BRIEF:
Nothing outside the range is wanted. Repeat exactly the lines below from the one with "다음으로는 **멀티국가형 SIM" through the one with "마지막으로, 아일랜드 SIM".

PROVIDED ENTRIES:
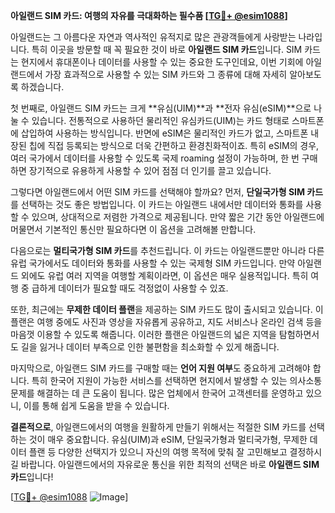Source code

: **아일랜드 SIM 카드: 여행의 자유를 극대화하는 필수품 [[TG💪+ @esim1088](https://t.me/s/esim1088)]**

아일랜드는 그 아름다운 자연과 역사적인 유적지로 많은 관광객들에게 사랑받는 나라입니다. 특히 이곳을 방문할 때 꼭 필요한 것이 바로 **아일랜드 SIM 카드**입니다. SIM 카드는 현지에서 휴대폰이나 데이터를 사용할 수 있는 중요한 도구인데요, 이번 기회에 아일랜드에서 가장 효과적으로 사용할 수 있는 SIM 카드와 그 종류에 대해 자세히 알아보도록 하겠습니다.

첫 번째로, 아일랜드 SIM 카드는 크게 **유심(UIM)**과 **전자 유심(eSIM)**으로 나눌 수 있습니다. 전통적으로 사용하던 물리적인 유심카드(UIM)는 카드 형태로 스마트폰에 삽입하여 사용하는 방식입니다. 반면에 eSIM은 물리적인 카드가 없고, 스마트폰 내장된 칩에 직접 등록되는 방식으로 더욱 간편하고 환경친화적이죠. 특히 eSIM의 경우, 여러 국가에서 데이터를 사용할 수 있도록 국제 roaming 설정이 가능하며, 한 번 구매하면 장기적으로 유용하게 사용할 수 있어 점점 더 인기를 끌고 있습니다.

그렇다면 아일랜드에서 어떤 SIM 카드를 선택해야 할까요? 먼저, **단일국가형 SIM 카드**를 선택하는 것도 좋은 방법입니다. 이 카드는 아일랜드 내에서만 데이터와 통화를 사용할 수 있으며, 상대적으로 저렴한 가격으로 제공됩니다. 만약 짧은 기간 동안 아일랜드에 머물면서 기본적인 통신만 필요하다면 이 옵션을 고려해볼 만합니다.

다음으로는 **멀티국가형 SIM 카드**를 추천드립니다. 이 카드는 아일랜드뿐만 아니라 다른 유럽 국가에서도 데이터와 통화를 사용할 수 있는 국제형 SIM 카드입니다. 만약 아일랜드 외에도 유럽 여러 지역을 여행할 계획이라면, 이 옵션은 매우 실용적입니다. 특히 여행 중 급하게 데이터가 필요할 때도 걱정없이 사용할 수 있죠.

또한, 최근에는 **무제한 데이터 플랜**을 제공하는 SIM 카드도 많이 출시되고 있습니다. 이 플랜은 여행 중에도 사진과 영상을 자유롭게 공유하고, 지도 서비스나 온라인 검색 등을 마음껏 이용할 수 있도록 해줍니다. 이러한 플랜은 아일랜드의 넓은 지역을 탐험하면서도 길을 잃거나 데이터 부족으로 인한 불편함을 최소화할 수 있게 해줍니다.

마지막으로, 아일랜드 SIM 카드를 구매할 때는 **언어 지원 여부**도 중요하게 고려해야 합니다. 특히 한국어 지원이 가능한 서비스를 선택하면 현지에서 발생할 수 있는 의사소통 문제를 해결하는 데 큰 도움이 됩니다. 많은 업체에서 한국어 고객센터를 운영하고 있으니, 이를 통해 쉽게 도움을 받을 수 있습니다.

**결론적으로**, 아일랜드에서의 여행을 원활하게 만들기 위해서는 적절한 SIM 카드를 선택하는 것이 매우 중요합니다. 유심(UIM)과 eSIM, 단일국가형과 멀티국가형, 무제한 데이터 플랜 등 다양한 선택지가 있으니 자신의 여행 목적에 맞춰 잘 고민해보고 결정하시길 바랍니다. 아일랜드에서의 자유로운 통신을 위한 최적의 선택은 바로 **아일랜드 SIM 카드**입니다!

[[TG💪+ @esim1088](https://t.me/s/esim1088) ![Image](https://i.postimg.cc/Y0z9fWf4/image.png)]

SOLUTION:
다음으로는 **멀티국가형 SIM 카드**를 추천드립니다. 이 카드는 아일랜드뿐만 아니라 다른 유럽 국가에서도 데이터와 통화를 사용할 수 있는 국제형 SIM 카드입니다. 만약 아일랜드 외에도 유럽 여러 지역을 여행할 계획이라면, 이 옵션은 매우 실용적입니다. 특히 여행 중 급하게 데이터가 필요할 때도 걱정없이 사용할 수 있죠.

또한, 최근에는 **무제한 데이터 플랜**을 제공하는 SIM 카드도 많이 출시되고 있습니다. 이 플랜은 여행 중에도 사진과 영상을 자유롭게 공유하고, 지도 서비스나 온라인 검색 등을 마음껏 이용할 수 있도록 해줍니다. 이러한 플랜은 아일랜드의 넓은 지역을 탐험하면서도 길을 잃거나 데이터 부족으로 인한 불편함을 최소화할 수 있게 해줍니다.

마지막으로, 아일랜드 SIM 카드를 구매할 때는 **언어 지원 여부**도 중요하게 고려해야 합니다. 특히 한국어 지원이 가능한 서비스를 선택하면 현지에서 발생할 수 있는 의사소통 문제를 해결하는 데 큰 도움이 됩니다. 많은 업체에서 한국어 고객센터를 운영하고 있으니, 이를 통해 쉽게 도움을 받을 수 있습니다.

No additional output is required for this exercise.